**Problem requirements:** For every record beneath this instruction, give an exact repetition, omitting images.
Information supplied Start Marker
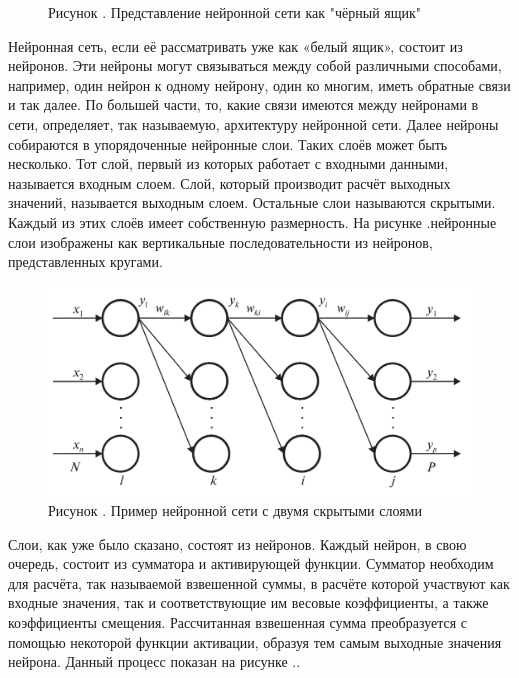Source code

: {  \begin{figure}
    \centering
    \def\svgwidth{\textwidth}
    
    \caption*{\gostFont Рисунок \thechaptercntr .\theimagecntr \spc {--} Представление нейронной сети как "чёрный ящик"}
    \label{fig:NNBlackBox}
  \end{figure} \addtocounter{imagecntr}{1}

  \par \redline Нейронная сеть, если её рассматривать уже как «белый ящик», состоит из нейронов. Эти нейроны могут связываться между собой различными способами, например, один нейрон к одному нейрону, один ко многим, иметь обратные связи и так далее. По большей части, то, какие связи имеются между нейронами в сети, определяет, так называемую, архитектуру нейронной сети. Далее нейроны собираются в упорядоченные нейронные слои. Таких слоёв может быть несколько. Тот слой, первый из которых работает с входными данными, называется входным слоем. Слой, который производит расчёт выходных значений, называется выходным слоем. Остальные слои называются скрытыми. Каждый из этих слоёв имеет собственную размерность. На рисунке \thechaptercntr .\theimagecntr \spc нейронные слои изображены как вертикальные последовательности из нейронов, представленных кругами.

  \begin{figure}[H]
    \centering
    \def\svgwidth{\textwidth}
    \includegraphics[width=155mm]{images/NNWhiteBox.png}
    \caption*{\gostFont Рисунок \thechaptercntr .\theimagecntr \spc {--} Пример нейронной сети с двумя скрытыми слоями}
    \label{fig:NNWhiteBox}
  \end{figure} \addtocounter{imagecntr}{1}

  \par \redline Слои, как уже было сказано, состоят из нейронов. Каждый нейрон, в свою очередь, состоит из сумматора и активирующей функции. Сумматор необходим для расчёта, так называемой взвешенной суммы, в расчёте которой участвуют как входные значения, так и соответствующие им весовые коэффициенты, а также коэффициенты смещения. Рассчитанная взвешенная сумма преобразуется с помощью некоторой функции активации, образуя тем самым выходные значения нейрона. Данный процесс показан на рисунке \thechaptercntr .\theimagecntr.

}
Information supplied End Marker
**Written answer:**
Source code

: {  \begin{figure}
    \centering
    \def\svgwidth{\textwidth}
    
    \caption*{\gostFont Рисунок \thechaptercntr .\theimagecntr \spc {--} Представление нейронной сети как "чёрный ящик"}
    \label{fig:NNBlackBox}
  \end{figure} \addtocounter{imagecntr}{1}

  \par \redline Нейронная сеть, если её рассматривать уже как «белый ящик», состоит из нейронов. Эти нейроны могут связываться между собой различными способами, например, один нейрон к одному нейрону, один ко многим, иметь обратные связи и так далее. По большей части, то, какие связи имеются между нейронами в сети, определяет, так называемую, архитектуру нейронной сети. Далее нейроны собираются в упорядоченные нейронные слои. Таких слоёв может быть несколько. Тот слой, первый из которых работает с входными данными, называется входным слоем. Слой, который производит расчёт выходных значений, называется выходным слоем. Остальные слои называются скрытыми. Каждый из этих слоёв имеет собственную размерность. На рисунке \thechaptercntr .\theimagecntr \spc нейронные слои изображены как вертикальные последовательности из нейронов, представленных кругами.

  \begin{figure}[H]
    \centering
    \def\svgwidth{\textwidth}
    \includegraphics[width=155mm]{images/NNWhiteBox.png}
    \caption*{\gostFont Рисунок \thechaptercntr .\theimagecntr \spc {--} Пример нейронной сети с двумя скрытыми слоями}
    \label{fig:NNWhiteBox}
  \end{figure} \addtocounter{imagecntr}{1}

  \par \redline Слои, как уже было сказано, состоят из нейронов. Каждый нейрон, в свою очередь, состоит из сумматора и активирующей функции. Сумматор необходим для расчёта, так называемой взвешенной суммы, в расчёте которой участвуют как входные значения, так и соответствующие им весовые коэффициенты, а также коэффициенты смещения. Рассчитанная взвешенная сумма преобразуется с помощью некоторой функции активации, образуя тем самым выходные значения нейрона. Данный процесс показан на рисунке \thechaptercntr .\theimagecntr.

}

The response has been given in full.